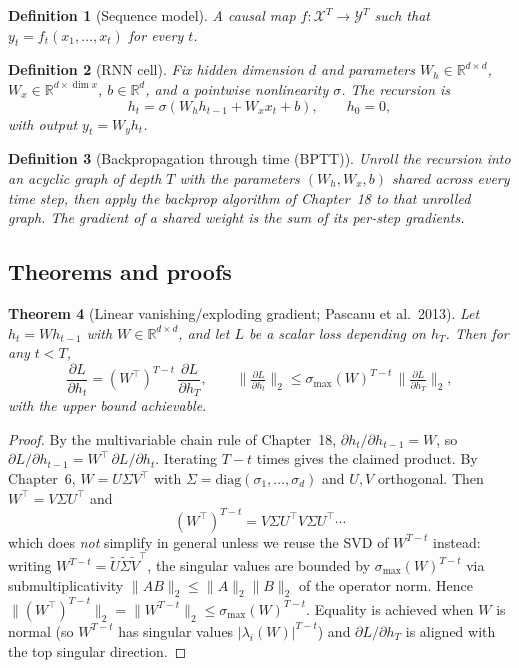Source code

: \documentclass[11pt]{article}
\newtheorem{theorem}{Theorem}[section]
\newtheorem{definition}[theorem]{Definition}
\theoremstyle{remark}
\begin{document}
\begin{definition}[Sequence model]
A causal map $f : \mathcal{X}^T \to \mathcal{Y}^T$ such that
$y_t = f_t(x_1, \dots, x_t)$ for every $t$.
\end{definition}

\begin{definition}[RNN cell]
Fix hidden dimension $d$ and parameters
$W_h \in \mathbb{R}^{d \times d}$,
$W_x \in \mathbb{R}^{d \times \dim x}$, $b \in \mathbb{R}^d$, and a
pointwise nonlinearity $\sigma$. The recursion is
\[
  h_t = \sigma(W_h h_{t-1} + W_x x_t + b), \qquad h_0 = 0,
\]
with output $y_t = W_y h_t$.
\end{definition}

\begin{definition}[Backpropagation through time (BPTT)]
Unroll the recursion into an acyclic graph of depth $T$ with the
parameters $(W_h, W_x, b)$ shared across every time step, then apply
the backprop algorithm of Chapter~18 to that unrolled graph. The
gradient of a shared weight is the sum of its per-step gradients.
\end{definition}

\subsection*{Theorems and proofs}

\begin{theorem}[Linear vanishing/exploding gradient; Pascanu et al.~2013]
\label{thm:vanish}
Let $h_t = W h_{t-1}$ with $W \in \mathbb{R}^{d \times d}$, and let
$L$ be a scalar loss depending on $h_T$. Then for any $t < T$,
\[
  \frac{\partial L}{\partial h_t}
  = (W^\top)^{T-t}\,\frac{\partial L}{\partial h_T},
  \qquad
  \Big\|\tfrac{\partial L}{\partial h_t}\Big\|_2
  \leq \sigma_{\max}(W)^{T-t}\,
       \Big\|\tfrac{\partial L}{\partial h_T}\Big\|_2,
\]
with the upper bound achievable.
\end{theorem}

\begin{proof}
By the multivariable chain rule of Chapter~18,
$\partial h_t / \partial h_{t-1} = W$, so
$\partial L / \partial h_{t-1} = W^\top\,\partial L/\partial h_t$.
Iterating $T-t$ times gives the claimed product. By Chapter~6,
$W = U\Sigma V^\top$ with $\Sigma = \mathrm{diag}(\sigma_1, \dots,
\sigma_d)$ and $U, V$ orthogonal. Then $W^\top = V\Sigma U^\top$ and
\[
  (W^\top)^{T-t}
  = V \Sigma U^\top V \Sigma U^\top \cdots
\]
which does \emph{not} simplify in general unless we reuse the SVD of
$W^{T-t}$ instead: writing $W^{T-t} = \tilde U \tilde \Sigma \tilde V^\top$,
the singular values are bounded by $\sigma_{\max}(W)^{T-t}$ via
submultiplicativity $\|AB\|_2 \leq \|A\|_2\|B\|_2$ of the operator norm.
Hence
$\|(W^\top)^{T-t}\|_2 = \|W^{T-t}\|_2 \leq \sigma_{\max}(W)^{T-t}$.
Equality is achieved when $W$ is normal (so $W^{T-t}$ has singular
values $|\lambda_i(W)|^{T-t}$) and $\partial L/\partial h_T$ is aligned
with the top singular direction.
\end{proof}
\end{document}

→ **Exercise requirements**
The required output is a copy of each line in the records where the string "that" occurs.

→ **Expected answer**
A causal map $f : \mathcal{X}^T \to \mathcal{Y}^T$ such that
the backprop algorithm of Chapter~18 to that unrolled graph. The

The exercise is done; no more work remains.